12. We Instead of You . Use statements of we/our rather than you/your,
especially when talking about negative behaviors or tendencies. It
reads far less accusatorially. Think of it this way: we’re writing
peer-to-peer; we are not gods.

13. When to Post . Q: When is the best day/time to post a blog post?
Answer: It doesn’t really matter. We don’t adhere to a particular
schedule. Some weeks we post one essay; sometimes we post three.
It’s important to write consistently, but you needn’t get too bogged
down in the details.

14. Social Media. Yes, we recommend using Twitter and Facebook to
help connect with readers and other bloggers, but don’t get too
caught up in it. Focus on the writing first, social media thereafter.

15. Ignore Negative Criticism and Stupidity . Sure, we get a lot of negative
comments and stupid questions from ignorant people who aren’t
really our readers (e.g., negative comments like ”You’re not real
minimalists” and stupid questions like “Are you guys gay?”). We
call these people seagulls: they fly in, shit on your site, and fly
away. But we pay them no mind; our site is not for them. Delete
their comment and move on.

16. Research. Spend your time researching what you’re writing about.
The reason we are able to use so many helpful, relevant links in our
essays is because we put in the time to research our topics. That
doesn’t mean that we read every blog regularly, but we do put in
the time reading them when we’re doing our research.

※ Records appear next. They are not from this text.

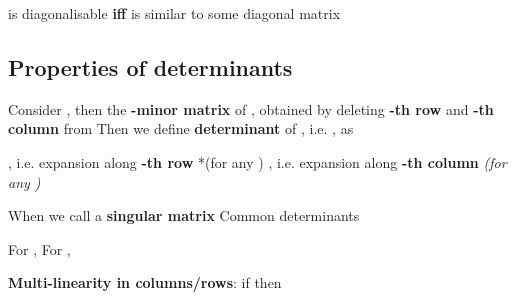  is diagonalisable \textbf{iff}  is similar to some
diagonal matrix 


\subsection*{Properties of determinants}

\begin{itemize}

      \vItem
            Consider , then
             the
            \textbf{-minor matrix} of , obtained by deleting
            \textbf{-th row} and \textbf{-th column} from
      \vItem
            Then we define \textbf{determinant} of ,
            i.e. , as

            \begin{itemize}

                  \vItem
                        ,
                        i.e. expansion along \textbf{-th row} *(for any )
                  \vItem
                        ,
                        i.e. expansion along \textbf{-th column} \emph{(for any
                              )}
            \end{itemize}
      \vItem
            When  we call  a \textbf{singular matrix}
      \vItem
            Common determinants

            \begin{itemize}

                  \vItem
                        For , 
                  \vItem
                        For , 
                  \vItem
            \end{itemize}
      \vItem
            \textbf{Multi-linearity in columns/rows}: if
            then


\end{itemize}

17. Keep It Simple . This is where minimalism can be applied to any
blog, irrespective of its genre. No need to place superfluous
advertisements or widgets all over your site; stick to the basics and
remove anything you don’t need, remove anything that doesn’t add

18. Picture. Put a picture of yourself on your blog. People identify with
other people. If two goofy guys from Ohio aren’t too afraid to put
there pictures on their site, then you have nothing to worry about.

19. Comments. If you’re going to have comments on your site, then read
The Five Words That Kill Your Blog by Scott Stratten.

20. Live Your Life . You’re blogging about your life (or about certain
aspects of your life, at least), so you still need to live your life.
There are things that we always put before writing: exercise, health,
relationships, experiences, personal growth, contribution.
Now that you’ve learned how to start a blog—and why you should start
a blog—you can subscribe to The Minimalists via email to receive free
essays from Joshua and Ryan. (No spam. Ever. Spam is yucky!)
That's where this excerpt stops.